▶ WORK INSTRUCTION
Below are records. Find each line in them that holds the word "Código" and copy it.
EXCERPTED RECORDS Block Start
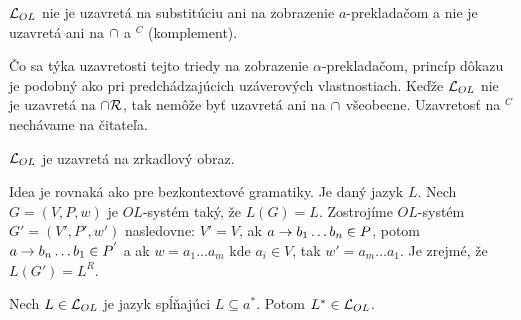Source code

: \begin{dosledok}
    $\mathcal{L}_{OL}$ nie je uzavretá na substitúciu ani na
    zobrazenie $a$-prekladačom a nie je uzavretá ani na $\cap$ a
    $^{C}$ (komplement).
\end{dosledok}

\begin{dokaz}
    Čo sa týka uzavretosti tejto triedy na zobrazenie $\alpha$-prekladačom,
    princíp dôkazu je podobný ako pri predchádzajúcich uzáverových
    vlastnostiach. Keďže $\mathcal{L}_{OL}$ nie je uzavretá na
    $\cap \mathcal{R}$, tak nemôže byť uzavretá ani na $\cap$
    všeobecne. Uzavretosť na $^{C}$ nechávame na čitateľa.
\end{dokaz}


\begin{veta}
    $\mathcal{L}_{OL}$ je uzavretá na zrkadlový obraz.
\end{veta}

\begin{dokaz}
    Idea je rovnaká ako pre bezkontextové gramatiky. Je daný jazyk
    $L$. Nech $G=(V,P,w)$ je $OL$-systém taký, že $L(G)=L$. Zostrojíme
    $OL$-systém $G'=(V',P',w')$ nasledovne: $V'=V$, ak 
    $a\rightarrow b_{1}\dots b_{n}\in P$,
    potom $a\rightarrow b_{n}\dots b_{1}\in P^{'}$ a ak
    $w=a_{1}\dots a_{m}$ kde $a_i\in V$, tak $w'=a_{m}\dots
    a_{1}$. Je zrejmé, že $L(G')=L^{R}$.
\end{dokaz}


\begin{veta}
    Nech $L \in \mathcal{L}_{OL}$ je jazyk spĺňajúci $L\subseteq a^{*}$.
    Potom $L^{*} \in \mathcal{L}_{OL}$.
\end{veta}

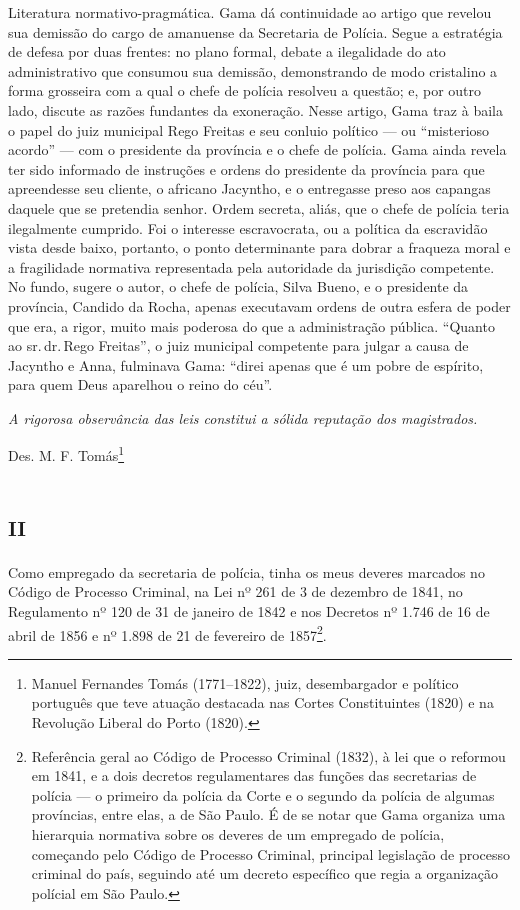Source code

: \begin{didascalia}
Literatura normativo-pragmática. Gama dá continuidade ao artigo que
revelou sua demissão do cargo de amanuense da Secretaria de Polícia.
Segue a estratégia de defesa por duas frentes: no plano formal, debate a
ilegalidade do ato administrativo que consumou sua demissão,
demonstrando de modo cristalino a forma grosseira com a qual o chefe de
polícia resolveu a questão; e, por outro lado, discute as razões
fundantes da exoneração. Nesse artigo, Gama traz à baila o papel do juiz
municipal Rego Freitas e seu conluio político --- ou ``misterioso acordo''
--- com o presidente da província e o chefe de polícia. Gama ainda revela
ter sido informado de instruções e ordens do presidente da província
para que apreendesse seu cliente, o africano Jacyntho, e o entregasse
preso aos capangas daquele que se pretendia senhor. Ordem secreta,
aliás, que o chefe de polícia teria ilegalmente cumprido. Foi o
interesse escravocrata, ou a política da escravidão vista desde baixo,
portanto, o ponto determinante para dobrar a fraqueza moral e a
fragilidade normativa representada pela autoridade da jurisdição
competente. No fundo, sugere o autor, o chefe de polícia, Silva Bueno, e
o presidente da província, Candido da Rocha, apenas executavam ordens de
outra esfera de poder que era, a rigor, muito mais poderosa do que a
administração pública. ``Quanto ao sr.\,dr.\,Rego Freitas'', o juiz
municipal competente para julgar a causa de Jacyntho e Anna, fulminava
Gama: ``direi apenas que é um pobre de espírito, para quem Deus aparelhou
o reino do céu''.
\end{didascalia}



\emph{A rigorosa observância das leis constitui a sólida reputação dos
magistrados.}

Des. M. F. Tomás\footnote{Manuel Fernandes Tomás (1771--1822), juiz,
  desembargador e político português que teve atuação destacada nas
  Cortes Constituintes (1820) e na Revolução Liberal do Porto (1820).}

\section{\textsc{ii}}

Como empregado da secretaria de polícia, tinha os meus deveres marcados
no Código de Processo Criminal, na Lei nº 261 de 3 de dezembro de 1841,
no Regulamento nº 120 de 31 de janeiro de 1842 e nos Decretos nº 1.746
de 16 de abril de 1856 e nº 1.898 de 21 de fevereiro de 1857\footnote{
  Referência geral ao Código de Processo Criminal (1832), à lei que o
  reformou em 1841, e a dois decretos regulamentares das funções das
  secretarias de polícia --- o primeiro da polícia da Corte e o segundo
  da polícia de algumas províncias, entre elas, a de São Paulo. É de se
  notar que Gama organiza uma hierarquia normativa sobre os deveres de
  um empregado de polícia, começando pelo Código de Processo Criminal,
  principal legislação de processo criminal do país, seguindo até um
  decreto específico que regia a organização polícial em São Paulo.}.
EXCERPTED RECORDS Block End
▶ COMPLETED TASK
no Código de Processo Criminal, na Lei nº 261 de 3 de dezembro de 1841,
  Referência geral ao Código de Processo Criminal (1832), à lei que o
  um empregado de polícia, começando pelo Código de Processo Criminal,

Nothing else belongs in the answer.